How is it possible for artists to convey quietness with sound?
I’m a big Simon and Garfunkel fan. Some of you may know this. Thinking Man is littered with posts about them. Whenever I think I’ve said enough about them, another one of their albums reveals itself to me and inspires me.
This time it’s the album Bookends: what might be the duo’s masterpiece.
The first half is a concept album, exploring the stages of human life from birth to old age, and, well, onwards. It’s beautiful. Listen to it.
I won’t go through the whole album song by song and rave about each individual one, although I’d like to. What I want to focus on is one idea—that somehow, throughout their exploration each phase of life, from the eager emptiness of youth to the comfortable staleness of middle age to the soft, weary contemplativeness of old age, the album manages to keep with it an overarching feeling of quiet.

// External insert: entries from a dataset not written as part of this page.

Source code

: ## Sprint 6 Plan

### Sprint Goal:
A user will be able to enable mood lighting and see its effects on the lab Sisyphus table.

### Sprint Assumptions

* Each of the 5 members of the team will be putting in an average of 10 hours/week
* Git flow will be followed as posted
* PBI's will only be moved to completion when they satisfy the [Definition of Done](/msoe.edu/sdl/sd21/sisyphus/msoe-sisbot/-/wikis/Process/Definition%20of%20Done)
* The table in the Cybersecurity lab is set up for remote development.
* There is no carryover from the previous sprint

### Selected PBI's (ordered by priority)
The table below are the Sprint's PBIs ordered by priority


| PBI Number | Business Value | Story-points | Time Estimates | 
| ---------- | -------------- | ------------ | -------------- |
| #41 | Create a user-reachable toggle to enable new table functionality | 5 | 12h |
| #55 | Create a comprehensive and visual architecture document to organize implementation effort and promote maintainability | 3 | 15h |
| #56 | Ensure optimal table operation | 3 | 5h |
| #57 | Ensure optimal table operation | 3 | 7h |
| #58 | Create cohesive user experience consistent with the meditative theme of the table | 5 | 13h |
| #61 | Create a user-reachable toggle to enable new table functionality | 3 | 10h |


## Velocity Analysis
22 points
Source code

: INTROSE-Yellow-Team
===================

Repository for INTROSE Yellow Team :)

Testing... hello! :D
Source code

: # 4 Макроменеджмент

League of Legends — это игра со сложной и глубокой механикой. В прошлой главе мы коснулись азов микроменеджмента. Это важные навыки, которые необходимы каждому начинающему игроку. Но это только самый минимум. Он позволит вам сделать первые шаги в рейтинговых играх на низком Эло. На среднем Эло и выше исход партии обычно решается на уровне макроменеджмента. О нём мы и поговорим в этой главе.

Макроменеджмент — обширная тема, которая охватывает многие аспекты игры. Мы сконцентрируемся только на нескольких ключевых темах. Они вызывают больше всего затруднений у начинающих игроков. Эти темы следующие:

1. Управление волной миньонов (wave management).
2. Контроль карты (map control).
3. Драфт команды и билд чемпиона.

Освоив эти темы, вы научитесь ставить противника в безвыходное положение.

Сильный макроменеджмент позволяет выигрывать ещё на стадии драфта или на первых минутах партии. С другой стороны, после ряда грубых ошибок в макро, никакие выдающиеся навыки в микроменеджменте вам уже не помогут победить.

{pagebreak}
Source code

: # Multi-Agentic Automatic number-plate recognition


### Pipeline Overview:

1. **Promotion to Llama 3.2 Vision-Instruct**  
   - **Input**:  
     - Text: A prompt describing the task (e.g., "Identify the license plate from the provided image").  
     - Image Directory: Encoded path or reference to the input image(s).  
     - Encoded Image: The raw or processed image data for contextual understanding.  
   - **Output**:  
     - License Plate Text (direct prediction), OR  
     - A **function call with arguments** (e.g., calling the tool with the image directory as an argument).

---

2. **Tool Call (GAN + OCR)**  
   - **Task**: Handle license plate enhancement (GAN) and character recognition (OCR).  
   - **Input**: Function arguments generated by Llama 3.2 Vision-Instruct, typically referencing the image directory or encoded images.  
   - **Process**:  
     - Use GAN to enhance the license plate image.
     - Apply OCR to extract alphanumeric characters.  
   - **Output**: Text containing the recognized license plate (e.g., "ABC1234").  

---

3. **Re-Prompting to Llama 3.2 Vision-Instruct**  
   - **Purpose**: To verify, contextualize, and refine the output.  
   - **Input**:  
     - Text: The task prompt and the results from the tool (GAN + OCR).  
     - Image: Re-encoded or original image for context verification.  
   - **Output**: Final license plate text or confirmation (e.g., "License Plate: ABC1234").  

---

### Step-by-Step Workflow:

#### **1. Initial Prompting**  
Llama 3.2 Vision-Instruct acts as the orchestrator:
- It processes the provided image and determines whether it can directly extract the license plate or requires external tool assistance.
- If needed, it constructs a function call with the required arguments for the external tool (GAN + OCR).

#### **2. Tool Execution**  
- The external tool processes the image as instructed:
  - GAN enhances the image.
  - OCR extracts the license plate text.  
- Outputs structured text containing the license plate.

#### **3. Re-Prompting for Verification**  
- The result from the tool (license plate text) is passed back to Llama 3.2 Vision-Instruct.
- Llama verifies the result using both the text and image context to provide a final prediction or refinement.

I’m in awe that they’re able to do this. I’ve listened to a lot of music. Loudness and energy is easy to pull off. So is contrasting powerful and soft sounds, producing a feeling of dynamism and change. But being able to keep up a feeling of quiet for a whole album—especially while changing up the sound (not all of the songs on Bookends are quiet songs, in a strictly auditory sense)—that’s remarkable.

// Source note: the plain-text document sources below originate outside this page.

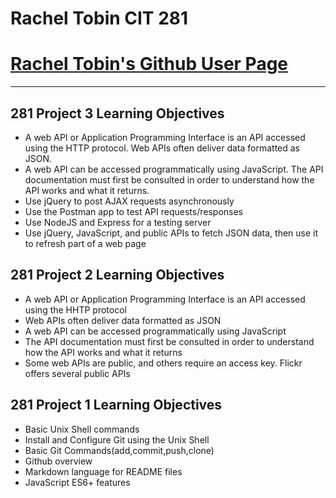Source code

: # Rachel Tobin CIT 281
# [Rachel Tobin's Github User Page](racheltobin.github.io)
---
## 281 Project 3 Learning Objectives
* A web API or Application Programming Interface is an API
accessed using the HTTP protocol. Web APIs often deliver data
formatted as JSON.
* A web API can be accessed programmatically using JavaScript.
The API documentation must first be consulted in order to
understand how the API works and what it returns.
* Use jQuery to post AJAX requests asynchronously
* Use the Postman app to test API requests/responses
* Use NodeJS and Express for a testing server
* Use jQuery, JavaScript, and public APIs to fetch JSON data, then
use it to refresh part of a web page

## 281 Project 2 Learning Objectives
* A web API or Application Programming Interface is an API accessed using the HHTP protocol
* Web APIs often deliver data formatted as JSON
* A web API can be accessed programmatically using JavaScript
* The API documentation must first be consulted in order to understand how the API works and what it returns
* Some web APIs are public, and others require an access key. Flickr offers several public APIs

## 281 Project 1 Learning Objectives
* Basic Unix Shell commands
* Install and Configure Git using the Unix Shell
* Basic Git Commands(add,commit,push,clone)
* Github overview
* Markdown language for README files
* JavaScript ES6+ features

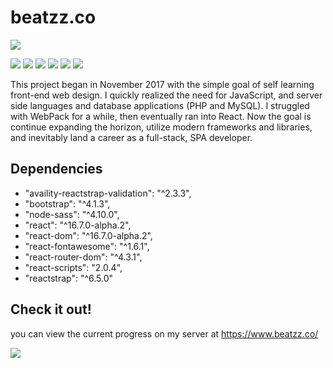 # beatzz.co

![](https://github.com/elsheepo/beatzz.co/blob/master/src/img/blacksheep.png?raw=true)

![](https://img.shields.io/github/stars/pandao/editor.md.svg) ![](https://img.shields.io/github/forks/pandao/editor.md.svg) ![](https://img.shields.io/github/tag/pandao/editor.md.svg) ![](https://img.shields.io/github/release/pandao/editor.md.svg) ![](https://img.shields.io/github/issues/pandao/editor.md.svg) ![](https://img.shields.io/bower/v/editor.md.svg)

This project began in November 2017 with the simple goal of self learning front-end web design. I quickly realized the need for JavaScript, and server side languages and database applications (PHP and MySQL). I struggled with WebPack for a while, then eventually ran into React. Now the goal is continue expanding the horizon, utilize modern frameworks and libraries, and inevitably land a career as a full-stack, SPA developer.

## Dependencies

- "availity-reactstrap-validation": "^2.3.3",
- "bootstrap": "^4.1.3",
- "node-sass": "^4.10.0",
- "react": "^16.7.0-alpha.2",
- "react-dom": "^16.7.0-alpha.2",
- "react-fontawesome": "^1.6.1",
- "react-router-dom": "^4.3.1",
- "react-scripts": "2.0.4",
- "reactstrap": "^6.5.0"

## Check it out!

you can view the current progress on my server at https://www.beatzz.co/

![](https://github.com/elsheepo/beatzz.co/blob/master/src/img/Capture.PNG?raw=true)
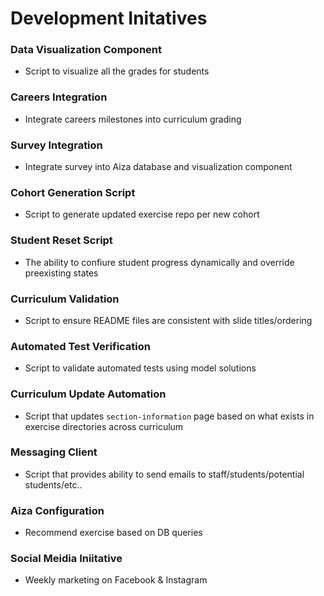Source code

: # Development Initatives

### Data Visualization Component
* Script to visualize all the grades for students

### Careers Integration
* Integrate careers milestones into curriculum grading

### Survey Integration
* Integrate survey into Aiza database and visualization component

### Cohort Generation Script
* Script to generate updated exercise repo per new cohort

### Student Reset Script
* The ability to confiure student progress dynamically and override preexisting states

### Curriculum Validation
* Script to ensure README files are consistent with slide titles/ordering

### Automated Test Verification
* Script to validate automated tests using model solutions

### Curriculum Update Automation
* Script that updates `section-information` page based on what exists in exercise directories across curriculum

### Messaging Client
* Script that provides ability to send emails to staff/students/potential students/etc..

### Aiza Configuration
* Recommend exercise based on DB queries

### Social Meidia Iniitative
* Weekly marketing on Facebook & Instagram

I think it’s because the music doesn’t actually ‘live’ in the sound waves at all, but in our minds. These songs make you think. They make you calmly imagine your own life. Its past, its future. Calm remembrance is a quiet activity. Therefore, listening to an album like Bookends gives us a feeling of quiet more than, say, being in a quiet room with your mind going wild.

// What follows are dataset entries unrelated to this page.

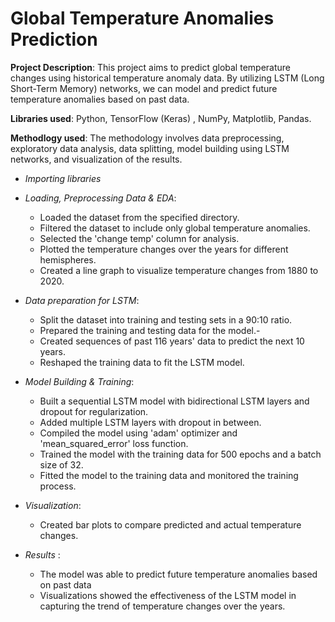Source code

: # Global Temperature Anomalies Prediction
**Project Description**: This project aims to predict global temperature changes using historical temperature anomaly data. By utilizing LSTM (Long Short-Term Memory) networks, we can model and predict future temperature anomalies based on past data.

**Libraries used**: Python, TensorFlow (Keras)
, NumPy, Matplotlib, Pandas.


**Methodlogy used**: The methodology involves data preprocessing, exploratory data analysis, data splitting, model building using LSTM networks, and visualization of the results.

- *Importing libraries* 
- *Loading, Preprocessing Data & EDA*: 
    - Loaded the dataset from the specified directory.
    -  Filtered the dataset to include only global temperature anomalies.
    - Selected the 'change temp' column for analysis.
    - Plotted the temperature changes over the years for different hemispheres.
    - Created a line graph to visualize temperature changes from 1880 to 2020.
- *Data preparation for LSTM*:
    - Split the dataset into training and testing sets in a 90:10 ratio.
    - Prepared the training and testing data for the model.- 
    - Created sequences of past 116 years' data to predict the next 10 years.
    - Reshaped the training data to fit the LSTM model.
- *Model Building & Training*: 
    - Built a sequential LSTM model with bidirectional LSTM layers and dropout for regularization.
    - Added multiple LSTM layers with dropout in between.
    - Compiled the model using 'adam' optimizer and 'mean_squared_error' loss function.
    - Trained the model with the training data for 500 epochs and a batch size of 32.
    - Fitted the model to the training data and monitored the training process.

- *Visualization*: 
    - Created bar plots to compare predicted and actual temperature changes.

- *Results* : 
   - The model was able to predict future temperature anomalies based on past data
   - Visualizations showed the effectiveness of the LSTM model in capturing the trend of temperature changes over the years.








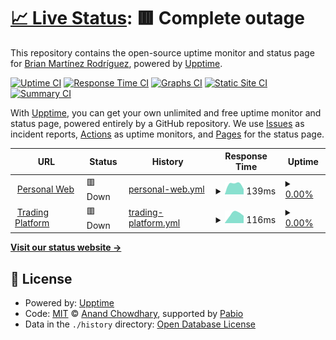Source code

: # [📈 Live Status](https://upptime.brianmartinez.dev): <!--live status--> **🟥 Complete outage**

This repository contains the open-source uptime monitor and status page for [Brian Martínez Rodríguez](https://brianmartinez.dev), powered by [Upptime](https://github.com/upptime/upptime).

[![Uptime CI](https://github.com/brianmrdev/upptime/workflows/Uptime%20CI/badge.svg)](https://github.com/brianmrdev/upptime/actions?query=workflow%3A%22Uptime+CI%22)
[![Response Time CI](https://github.com/brianmrdev/upptime/workflows/Response%20Time%20CI/badge.svg)](https://github.com/brianmrdev/upptime/actions?query=workflow%3A%22Response+Time+CI%22)
[![Graphs CI](https://github.com/brianmrdev/upptime/workflows/Graphs%20CI/badge.svg)](https://github.com/brianmrdev/upptime/actions?query=workflow%3A%22Graphs+CI%22)
[![Static Site CI](https://github.com/brianmrdev/upptime/workflows/Static%20Site%20CI/badge.svg)](https://github.com/brianmrdev/upptime/actions?query=workflow%3A%22Static+Site+CI%22)
[![Summary CI](https://github.com/brianmrdev/upptime/workflows/Summary%20CI/badge.svg)](https://github.com/brianmrdev/upptime/actions?query=workflow%3A%22Summary+CI%22)

With [Upptime](https://upptime.js.org), you can get your own unlimited and free uptime monitor and status page, powered entirely by a GitHub repository. We use [Issues](https://github.com/brianmrdev/upptime/issues) as incident reports, [Actions](https://github.com/brianmrdev/upptime/actions) as uptime monitors, and [Pages](https://upptime.brianmartinez.dev) for the status page.

<!--start: status pages-->
<!-- This summary is generated by Upptime (https://github.com/upptime/upptime) -->
<!-- Do not edit this manually, your changes will be overwritten -->
<!-- prettier-ignore -->
| URL | Status | History | Response Time | Uptime |
| --- | ------ | ------- | ------------- | ------ |
| <img alt="" src="https://icons.duckduckgo.com/ip3/brianmartinez.dev.ico" height="13"> [Personal Web](https://brianmartinez.dev) | 🟥 Down | [personal-web.yml](https://github.com/brianmrdev/upptime/commits/HEAD/history/personal-web.yml) | <details><summary><img alt="Response time graph" src="./graphs/personal-web/response-time-week.png" height="20"> 139ms</summary><br><a href="https://upptime.brianmartinez.dev/history/personal-web"><img alt="Response time 139" src="https://img.shields.io/endpoint?url=https%3A%2F%2Fraw.githubusercontent.com%2Fbrianmrdev%2Fupptime%2FHEAD%2Fapi%2Fpersonal-web%2Fresponse-time.json"></a><br><a href="https://upptime.brianmartinez.dev/history/personal-web"><img alt="24-hour response time 74" src="https://img.shields.io/endpoint?url=https%3A%2F%2Fraw.githubusercontent.com%2Fbrianmrdev%2Fupptime%2FHEAD%2Fapi%2Fpersonal-web%2Fresponse-time-day.json"></a><br><a href="https://upptime.brianmartinez.dev/history/personal-web"><img alt="7-day response time 139" src="https://img.shields.io/endpoint?url=https%3A%2F%2Fraw.githubusercontent.com%2Fbrianmrdev%2Fupptime%2FHEAD%2Fapi%2Fpersonal-web%2Fresponse-time-week.json"></a><br><a href="https://upptime.brianmartinez.dev/history/personal-web"><img alt="30-day response time 139" src="https://img.shields.io/endpoint?url=https%3A%2F%2Fraw.githubusercontent.com%2Fbrianmrdev%2Fupptime%2FHEAD%2Fapi%2Fpersonal-web%2Fresponse-time-month.json"></a><br><a href="https://upptime.brianmartinez.dev/history/personal-web"><img alt="1-year response time 139" src="https://img.shields.io/endpoint?url=https%3A%2F%2Fraw.githubusercontent.com%2Fbrianmrdev%2Fupptime%2FHEAD%2Fapi%2Fpersonal-web%2Fresponse-time-year.json"></a></details> | <details><summary><a href="https://upptime.brianmartinez.dev/history/personal-web">0.00%</a></summary><a href="https://upptime.brianmartinez.dev/history/personal-web"><img alt="All-time uptime 0.00%" src="https://img.shields.io/endpoint?url=https%3A%2F%2Fraw.githubusercontent.com%2Fbrianmrdev%2Fupptime%2FHEAD%2Fapi%2Fpersonal-web%2Fuptime.json"></a><br><a href="https://upptime.brianmartinez.dev/history/personal-web"><img alt="24-hour uptime 0.00%" src="https://img.shields.io/endpoint?url=https%3A%2F%2Fraw.githubusercontent.com%2Fbrianmrdev%2Fupptime%2FHEAD%2Fapi%2Fpersonal-web%2Fuptime-day.json"></a><br><a href="https://upptime.brianmartinez.dev/history/personal-web"><img alt="7-day uptime 0.00%" src="https://img.shields.io/endpoint?url=https%3A%2F%2Fraw.githubusercontent.com%2Fbrianmrdev%2Fupptime%2FHEAD%2Fapi%2Fpersonal-web%2Fuptime-week.json"></a><br><a href="https://upptime.brianmartinez.dev/history/personal-web"><img alt="30-day uptime 0.00%" src="https://img.shields.io/endpoint?url=https%3A%2F%2Fraw.githubusercontent.com%2Fbrianmrdev%2Fupptime%2FHEAD%2Fapi%2Fpersonal-web%2Fuptime-month.json"></a><br><a href="https://upptime.brianmartinez.dev/history/personal-web"><img alt="1-year uptime 0.00%" src="https://img.shields.io/endpoint?url=https%3A%2F%2Fraw.githubusercontent.com%2Fbrianmrdev%2Fupptime%2FHEAD%2Fapi%2Fpersonal-web%2Fuptime-year.json"></a></details>
| <img alt="" src="https://icons.duckduckgo.com/ip3/trading.brianmartinez.dev.ico" height="13"> [Trading Platform](https://trading.brianmartinez.dev) | 🟥 Down | [trading-platform.yml](https://github.com/brianmrdev/upptime/commits/HEAD/history/trading-platform.yml) | <details><summary><img alt="Response time graph" src="./graphs/trading-platform/response-time-week.png" height="20"> 116ms</summary><br><a href="https://upptime.brianmartinez.dev/history/trading-platform"><img alt="Response time 116" src="https://img.shields.io/endpoint?url=https%3A%2F%2Fraw.githubusercontent.com%2Fbrianmrdev%2Fupptime%2FHEAD%2Fapi%2Ftrading-platform%2Fresponse-time.json"></a><br><a href="https://upptime.brianmartinez.dev/history/trading-platform"><img alt="24-hour response time 91" src="https://img.shields.io/endpoint?url=https%3A%2F%2Fraw.githubusercontent.com%2Fbrianmrdev%2Fupptime%2FHEAD%2Fapi%2Ftrading-platform%2Fresponse-time-day.json"></a><br><a href="https://upptime.brianmartinez.dev/history/trading-platform"><img alt="7-day response time 116" src="https://img.shields.io/endpoint?url=https%3A%2F%2Fraw.githubusercontent.com%2Fbrianmrdev%2Fupptime%2FHEAD%2Fapi%2Ftrading-platform%2Fresponse-time-week.json"></a><br><a href="https://upptime.brianmartinez.dev/history/trading-platform"><img alt="30-day response time 116" src="https://img.shields.io/endpoint?url=https%3A%2F%2Fraw.githubusercontent.com%2Fbrianmrdev%2Fupptime%2FHEAD%2Fapi%2Ftrading-platform%2Fresponse-time-month.json"></a><br><a href="https://upptime.brianmartinez.dev/history/trading-platform"><img alt="1-year response time 116" src="https://img.shields.io/endpoint?url=https%3A%2F%2Fraw.githubusercontent.com%2Fbrianmrdev%2Fupptime%2FHEAD%2Fapi%2Ftrading-platform%2Fresponse-time-year.json"></a></details> | <details><summary><a href="https://upptime.brianmartinez.dev/history/trading-platform">0.00%</a></summary><a href="https://upptime.brianmartinez.dev/history/trading-platform"><img alt="All-time uptime 0.00%" src="https://img.shields.io/endpoint?url=https%3A%2F%2Fraw.githubusercontent.com%2Fbrianmrdev%2Fupptime%2FHEAD%2Fapi%2Ftrading-platform%2Fuptime.json"></a><br><a href="https://upptime.brianmartinez.dev/history/trading-platform"><img alt="24-hour uptime 0.00%" src="https://img.shields.io/endpoint?url=https%3A%2F%2Fraw.githubusercontent.com%2Fbrianmrdev%2Fupptime%2FHEAD%2Fapi%2Ftrading-platform%2Fuptime-day.json"></a><br><a href="https://upptime.brianmartinez.dev/history/trading-platform"><img alt="7-day uptime 0.00%" src="https://img.shields.io/endpoint?url=https%3A%2F%2Fraw.githubusercontent.com%2Fbrianmrdev%2Fupptime%2FHEAD%2Fapi%2Ftrading-platform%2Fuptime-week.json"></a><br><a href="https://upptime.brianmartinez.dev/history/trading-platform"><img alt="30-day uptime 0.00%" src="https://img.shields.io/endpoint?url=https%3A%2F%2Fraw.githubusercontent.com%2Fbrianmrdev%2Fupptime%2FHEAD%2Fapi%2Ftrading-platform%2Fuptime-month.json"></a><br><a href="https://upptime.brianmartinez.dev/history/trading-platform"><img alt="1-year uptime 0.00%" src="https://img.shields.io/endpoint?url=https%3A%2F%2Fraw.githubusercontent.com%2Fbrianmrdev%2Fupptime%2FHEAD%2Fapi%2Ftrading-platform%2Fuptime-year.json"></a></details>

<!--end: status pages-->

[**Visit our status website →**](https://upptime.brianmartinez.dev)

## 📄 License

- Powered by: [Upptime](https://github.com/upptime/upptime)
- Code: [MIT](./LICENSE) © [Anand Chowdhary](https://anandchowdhary.com), supported by [Pabio](https://pabio.com)
- Data in the `./history` directory: [Open Database License](https://opendatacommons.org/licenses/odbl/1-0/)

Perhaps this can be applied to all art, and the musician conveying silence with sound is harnessing the same magic that a novelist does when he paints scenes with words. We often think of books as static, imagine that the story lives within its pages. This isn’t true. The whole is always greater than the sum of its parts. A word, just like a musical note, is impotent without the others that surround it.
We can only perceive one at a time. Our experience of art relies entirely on memory.
Were Simon & Garfunkel aware of what they were doing? Perhaps. There’s evidence that they’d at least given the concept some thought (recall “The Sound of Silence”—another ‘quiet’ song with a supremely self-aware title).
I don’t know. I just really like Bookends. It’s one of those things that remind me of how beautiful art—and life—can be.